Unilateral idiopathic retinal vasculitis, aneurysms, and neuroretinitis syndrome (IRVAN) in a young female

PURPOSE: To report a case of Idiopathic retinal vasculitis, arteriolar macroaneurysms, and neuroretinitis (IRVAN). syndrome in a young female. CASE REPORT: A 21-year-old woman presented with unilateral visual acuity (VA) loss. Ophthalmological examination disclosed unilateral optic disc swelling, star-shaped macular exudation, multiple aneurysms surrounded by perivascular exudation, retinal vasculitis, and mild vitreous reaction. The left eye examination was entirely normal. Clinical and paraclinical findings were compatible with IRVAN syndrome criteria.
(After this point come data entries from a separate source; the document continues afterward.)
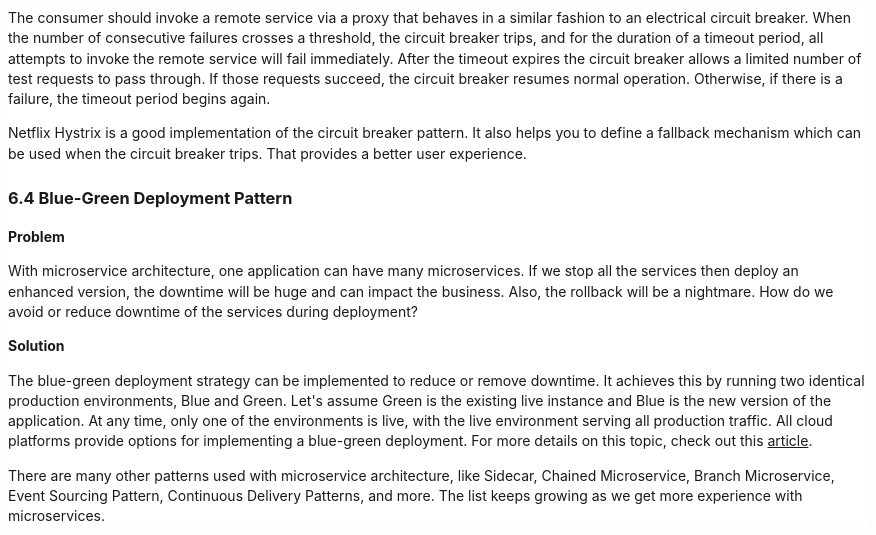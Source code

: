 The consumer should invoke a remote service via a proxy that behaves in a similar fashion to an electrical circuit breaker. When the number of consecutive failures crosses a threshold, the circuit breaker trips, and for the duration of a timeout period, all attempts to invoke the remote service will fail immediately. After the timeout expires the circuit breaker allows a limited number of test requests to pass through. If those requests succeed, the circuit breaker resumes normal operation. Otherwise, if there is a failure, the timeout period begins again.

Netflix Hystrix is a good implementation of the circuit breaker pattern. It also helps you to define a fallback mechanism which can be used when the circuit breaker trips. That provides a better user experience.

### 6.4 Blue-Green Deployment Pattern
__Problem__

With microservice architecture, one application can have many microservices. If we stop all the services then deploy an enhanced version, the downtime will be huge and can impact the business. Also, the rollback will be a nightmare. How do we avoid or reduce downtime of the services during deployment?

__Solution__

The blue-green deployment strategy can be implemented to reduce or remove downtime. It achieves this by running two identical production environments, Blue and Green. Let's assume Green is the existing live instance and Blue is the new version of the application. At any time, only one of the environments is live, with the live environment serving all production traffic. All cloud platforms provide options for implementing a blue-green deployment. For more details on this topic, check out this [article](https://dzone.com/articles/blue-green-deployment-for-cloud-native-application).

There are many other patterns used with microservice architecture, like Sidecar, Chained Microservice, Branch Microservice, Event Sourcing Pattern, Continuous Delivery Patterns, and more. The list keeps growing as we get more experience with microservices.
The patient was treated with a short course of oral steroid, a trans-septal triamcinolone acetonide injection, selective laser photocoagulation in peripheral non-perfusion areas, and intravitreal bevacizumab. In spite of primary good response, after each treatment cessation, VA dropped with increasing central macular thickness (CMT), but response to intravitreal triamcinolone (4 mg/0.1 cc) was permanent and good. CONCLUSION: IRVAN syndrome can have unilateral presentation. All treatment options were temporary except intravitreal steroid injection in our case. The effect of steroid in IRVAN will need further evaluation.